Według sondażu dla telewizji RAI Gentiloniego z centrolewicowej Partii Demokratycznej dobrze ocenia i popiera 38 procent Włochów. Na drugim miejscu jest z 34-procentowym poparciem była szefowa MSZ i była unijna komisarz Emma Bonino z partii Radykałów, startująca z listy centrolewicy. Nie deklaruje ona zamiaru ubiegania się o stanowisko prezesa Rady Ministrów.
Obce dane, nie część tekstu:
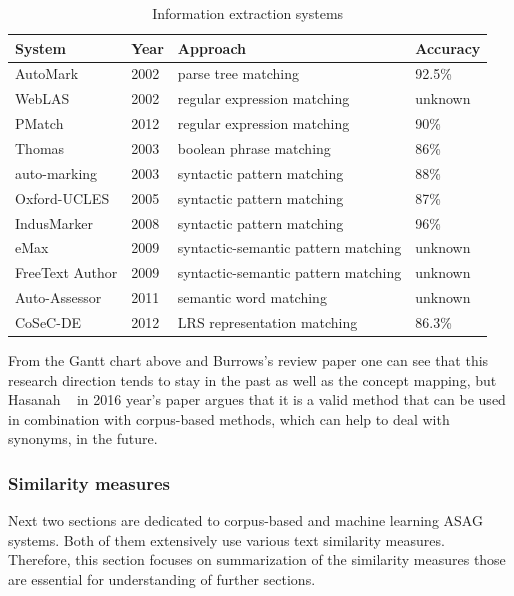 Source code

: \begin{table}[h!]
\centering
\caption{Information extraction systems}
\label{IE}
\begin{tabular}{|l|l|l|l|}
\hline
 System & Year & Approach & Accuracy \\ \hline
 AutoMark & 2002  & parse tree matching & 92.5\% \\ \hline
 WebLAS & 2002  & regular expression matching  & unknown \\ \hline
 PMatch & 2012  & regular expression matching & 90\%  \\ \hline
 Thomas & 2003  & boolean phrase matching & 86\% \\ \hline
 auto-marking & 2003  & syntactic pattern matching &  88\% \\ \hline
 Oxford-UCLES & 2005  & syntactic pattern matching &  87\% \\ \hline
 IndusMarker & 2008  & syntactic pattern matching & 96\% \\ \hline
 eMax & 2009  & syntactic-semantic pattern matching &  unknown \\ \hline
 FreeText Author & 2009  & syntactic-semantic pattern matching &  unknown \\ \hline
 Auto-Assessor & 2011  & semantic word matching  &  unknown \\ \hline
 CoSeC-DE & 2012 & LRS representation matching &  86.3\% \\ \hline
\end{tabular}
\end{table}

From the Gantt chart above and Burrows's review paper one can see that this research direction tends to stay in the past as well as the concept mapping, but Hasanah ~\cite{Hasanah} in 2016 year's paper argues that it is a valid method that can be used in combination with corpus-based methods, which can help to deal with synonyms, in the future.

\subsubsection{Similarity measures}

Next two sections are dedicated to corpus-based and machine learning ASAG systems. Both of them extensively use various text similarity measures. Therefore, this section focuses on summarization of the similarity measures those are essential for understanding of further sections.\\

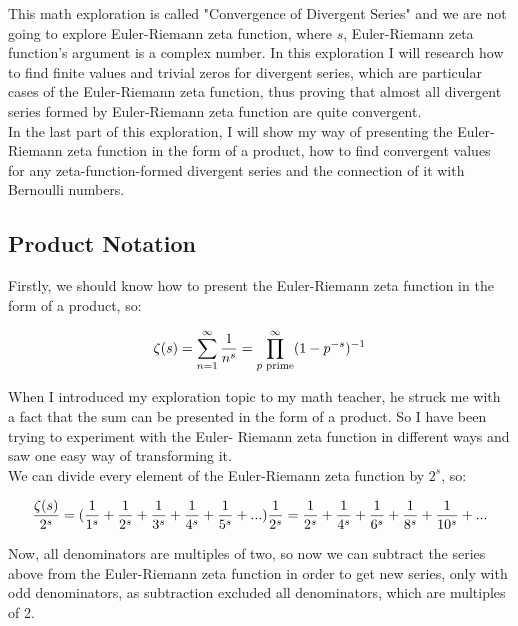 \documentclass{beamer}
\begin{document}
This math exploration is called "Convergence of Divergent Series" and we are not going to explore
Euler-Riemann zeta function, where $s$, Euler-Riemann zeta function's argument is a complex
number. In this exploration I will research how to find finite values and trivial zeros for divergent
series, which are particular cases of the Euler-Riemann zeta function, thus proving that almost all
divergent series formed by Euler-Riemann zeta function are quite convergent.\\

In the last part of this exploration, I will show my way of presenting the Euler-Riemann zeta
function in the form of a product, how to find convergent values for any zeta-function-formed
divergent series and the connection of it with Bernoulli numbers.

\subsection{Product Notation}

Firstly, we should know how to present the Euler-Riemann zeta function in the form of a product,
so:

\begin{equation}
  \zeta(s)=\sum_{n=1}^{\infty} \frac{1}{n^s}=\prod_{p \text{ prime}}^{\infty} (1-p^{-s})^{-1}\\
\end{equation}

When I introduced my exploration topic to my math teacher, he struck me with a fact that the sum
can be presented in the form of a product. So I have been trying to experiment with the Euler-
Riemann zeta function in different ways and saw one easy way of transforming it.\\

We can divide every element of the Euler-Riemann zeta function by $2^s$, so:

\begin{equation*}
  \frac{\zeta(s)}{2^s}= (\frac{1}{1^s}+\frac{1}{2^s}+\frac{1}{3^s}+
  \frac{1}{4^s}+\frac{1}{5^s}+...)\frac{1}{2^s}=
  \frac{1}{2^s}+\frac{1}{4^s}+\frac{1}{6^s}+
  \frac{1}{8^s}+\frac{1}{10^s}+...\\
  \end{equation*}

Now, all denominators are multiples of two, so now we can subtract the series above from the
Euler-Riemann zeta function in order to get new series, only with odd denominators, as subtraction
excluded all denominators, which are multiples of 2.
\end{document}
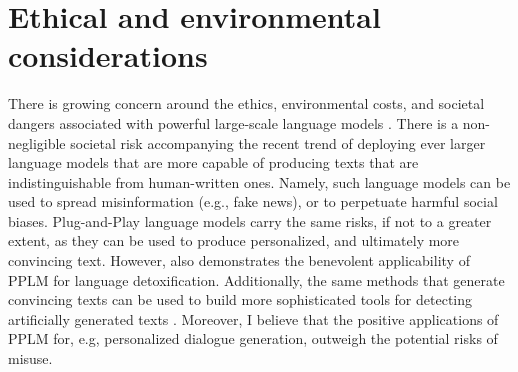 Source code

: \section{Ethical and environmental considerations}

There is growing concern around the ethics, environmental costs, and societal dangers associated with powerful large-scale language models \citep{brown2020language-models-few-shot-gpt3, bender2021dangers}. There is a non-negligible societal risk accompanying the recent trend of deploying ever larger language models that are more capable of producing texts that are indistinguishable from human-written ones. Namely, such language models can be used to spread misinformation (e.g., fake news), or to perpetuate harmful social biases. Plug-and-Play language models carry the same risks, if not to a greater extent, as they can be used to produce personalized, and ultimately more convincing text. However, \cite{dathathri2019plug} also demonstrates the benevolent applicability of PPLM for language detoxification. Additionally, the same methods that generate convincing texts can be used to build more sophisticated tools for detecting artificially generated texts \cite{gehrmann-etal-2019-gltr}. Moreover, I believe that the positive applications of PPLM for, e.g, personalized dialogue generation, outweigh the potential risks of misuse. 



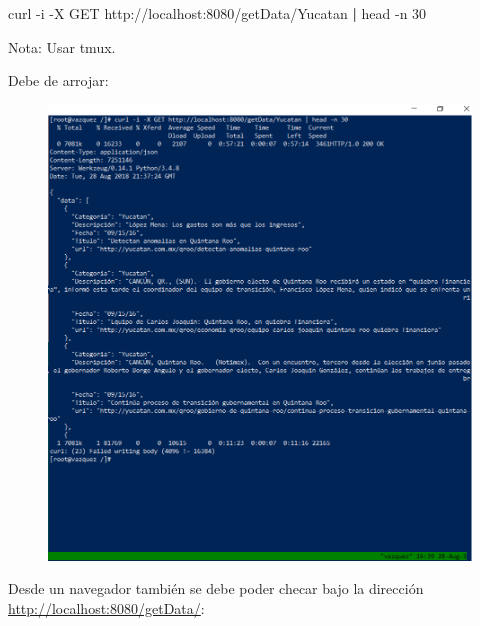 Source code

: \documentclass[]{article}
\newenvironment{Shaded}{\begin{snugshade}}{\end{snugshade}}
\newcommand{\KeywordTok}[1]{\textcolor[rgb]{0.13,0.29,0.53}{\textbf{#1}}}
\newcommand{\FunctionTok}[1]{\textcolor[rgb]{0.00,0.00,0.00}{#1}}
\newcommand{\ExtensionTok}[1]{#1}
\newcommand{\NormalTok}[1]{#1}
\begin{document}
\begin{Shaded}
\begin{Highlighting}[]
 \ExtensionTok{curl}\NormalTok{ -i -X GET http://localhost:8080/getData/Yucatan }\KeywordTok{|} \FunctionTok{head}\NormalTok{ -n 30}
\end{Highlighting}
\end{Shaded}

Nota: Usar tmux.

Debe de arrojar:

\begin{figure}[htbp]
\centering
\includegraphics{getcommand.png}
\end{figure}

\newpage

Desde un navegador también se debe poder checar bajo la dirección
\url{http://localhost:8080/getData/}:
\end{document}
Oficjalny kandydat antysystemowego Ruchu Pięciu Gwiazd Luigi Di Maio cieszy się poparciem 28 procent ankietowanych. Takie samo poparcie ma lider Partii Demokratycznej, były premier Matteo Renzi, który, jak zauważają komentatorzy, zadeklaruje zapewne chęć powrotu na to stanowisko.

Takiego zamiaru nie wyraża natomiast Paolo Gentiloni, choć część komentatorów twierdzi, że to on powinien zostać wskazany w związku z malejącym poparciem dla Renziego.

27 procent wyborców ufa przywódcy Ligi Północnej, Matteo Salviniemu. Przedstawia się on jako kandydat tego ugrupowania na premiera. Nie występuje jednak jako aspirujący do tego urzędu z ramienia koalicji centroprawicy, w skład której wchodzi Liga.

Reklama

Koalicja ta pod wodzą byłego szefa rządu Silvio Berlusconiego, prowadząca w przedwyborczych sondażach z 37-procentowym poparciem, nie ogłosiła dotychczas, kto z jej ramienia może zostać wskazany jako kandydat na premiera.

81-letni Berlusconi nie ubiega się o to stanowisko, gdyż otrzymał na mocy ustawy 6-letni zakaz kandydowania w rezultacie prawomocnego wyroku za oszustwa podatkowe. Zakaz ten zaskarżył w Europejskim Trybunale Praw Człowieka i czeka na jego orzeczenie.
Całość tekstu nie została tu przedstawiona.